Data Structures - Hash Tables

Hash tables are containers of key and value pairs. Each key is unique and is mapped to some value. Hash Tables use a hash function to compute an index, hash code, and store that pair into a slot of some reserved part in memory. Hash tables are widely used because of their time complexity, lookup, search and delete all take O(1). One problem with hash tables is a collision. This happens when a hash function is imperfect and computes the same hash code for two different keys. Hash collisions are handled by chaining, using a linked list to keep the record of all the values that got the same hash code generated.

Difference from maps/dictionaries

Although they function pretty much the same way there are some differences between an implementation of a hash table and dictionary/ordered and unordered maps.

Dictionary or map is a generic data type, they are not and implementation, hash tables are used to implement dictionaries/maps. There is one other method that we’ll touch on later in tree section an that’s red black trees.

Function is the same, they store key-value pairs, difference can be that hash tables are always unordered as a result of hash function but dictionaries/maps are sometimes ordered.

Implementing a hash table

Let’s go over what functions one hash tables needs.

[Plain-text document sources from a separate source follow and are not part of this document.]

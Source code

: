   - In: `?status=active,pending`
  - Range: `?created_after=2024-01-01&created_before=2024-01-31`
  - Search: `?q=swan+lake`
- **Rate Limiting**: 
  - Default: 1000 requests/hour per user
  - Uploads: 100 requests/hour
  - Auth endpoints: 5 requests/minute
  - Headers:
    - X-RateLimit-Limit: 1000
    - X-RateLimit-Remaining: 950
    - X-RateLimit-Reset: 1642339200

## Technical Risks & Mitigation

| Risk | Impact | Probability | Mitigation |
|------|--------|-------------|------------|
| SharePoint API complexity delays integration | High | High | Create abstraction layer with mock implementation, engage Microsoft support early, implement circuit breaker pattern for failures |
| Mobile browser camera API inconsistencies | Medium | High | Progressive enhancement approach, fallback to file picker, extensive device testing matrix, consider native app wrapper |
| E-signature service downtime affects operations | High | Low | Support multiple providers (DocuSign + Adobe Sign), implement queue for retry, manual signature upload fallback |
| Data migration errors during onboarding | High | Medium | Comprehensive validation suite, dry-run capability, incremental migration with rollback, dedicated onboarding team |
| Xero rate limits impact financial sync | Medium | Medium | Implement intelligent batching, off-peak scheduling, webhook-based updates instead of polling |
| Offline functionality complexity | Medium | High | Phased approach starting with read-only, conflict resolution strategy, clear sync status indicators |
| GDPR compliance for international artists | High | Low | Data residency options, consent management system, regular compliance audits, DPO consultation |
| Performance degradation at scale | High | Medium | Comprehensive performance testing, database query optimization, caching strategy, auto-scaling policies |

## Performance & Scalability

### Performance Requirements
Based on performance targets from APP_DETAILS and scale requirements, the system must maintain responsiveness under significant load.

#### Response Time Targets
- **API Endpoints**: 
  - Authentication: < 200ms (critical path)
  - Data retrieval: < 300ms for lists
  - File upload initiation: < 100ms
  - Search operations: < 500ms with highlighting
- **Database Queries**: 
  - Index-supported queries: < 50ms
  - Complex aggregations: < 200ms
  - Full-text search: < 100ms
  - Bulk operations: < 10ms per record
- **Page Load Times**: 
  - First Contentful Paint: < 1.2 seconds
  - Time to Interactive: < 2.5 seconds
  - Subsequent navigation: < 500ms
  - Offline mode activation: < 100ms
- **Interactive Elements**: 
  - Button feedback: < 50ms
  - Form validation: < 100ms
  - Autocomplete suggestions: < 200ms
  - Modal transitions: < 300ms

Here is the checklist:

  • Initialize the table size or bucket size.
  • Create a helper class HashElement to store key value pairs
  • Create a HashCode() function, this needs to be fast since every time we search, add or remove and item we need to calculate a hash, our hash function will just be key modulo bucket size
  • Create a function Add() to insert element at a key
  • Create a function Remove() to remove element at a key
  • Choose a method to handle collisions, we’ll use chaining, I’ll cover other handling methods later so you can try and implement one by yourself
I’ll be implementing this in C++ but other languages will be on my GitHub repo linked here.
#include <list>

using namespace std;

class HashElement
{
public:
    int key, value;
    HashElement(int key, int value) : key(key), value(value){}
};


class HashTable
{
    int BUCKET_SIZE;

    list<HashElement*> *bucketArray;
public:
    HashTable(int size)
    {
        BUCKET_SIZE = size;
        bucketArray = new list<HashElement*>[BUCKET_SIZE];
    }
		//Computing the index in the bucket array
    int HashCode(int key)
    {
        return key % BUCKET_SIZE;
    }
		//Inserting elements
    void Add(int key, int value)
    {
        int index = HashCode(key);
        HashElement* item = new HashElement(key, value);
        bucketArray[index].push_back(item);
    }
		//Removing elements
    void Remove(int key)
    {
        int index = HashCode(key);
				//Find key in the bucket
        list<HashElement*> :: iterator i;
        for(i = bucketArray[index].begin(); i != bucketArray[index].end(); i++)
        {
            if( (**i).key == key)
            {
                break;
            }
        }
				//If the key was found delete the element
        if( i != bucketArray[index].end() )
        {
            bucketArray[index].erase(i);
        }
    }

};

Other Collision Handling Methods

These two methods are what is called open addressing techniques. This means that every slot in the reserved bucket size is occupied by only one element, as oppose to what we used where duplicate elements would be stored in a list on the same index.

Linear probing: technique works on the concept of keep incrementing until you find an empty slot.

Double hashing technique: In this technique we use two hashing functions h1(k) and h2(k). If the slot at h1(k) is occupied then the second hashing function h2(k) used to increment the index and find an empty slot, it’s a more complicated linear probing.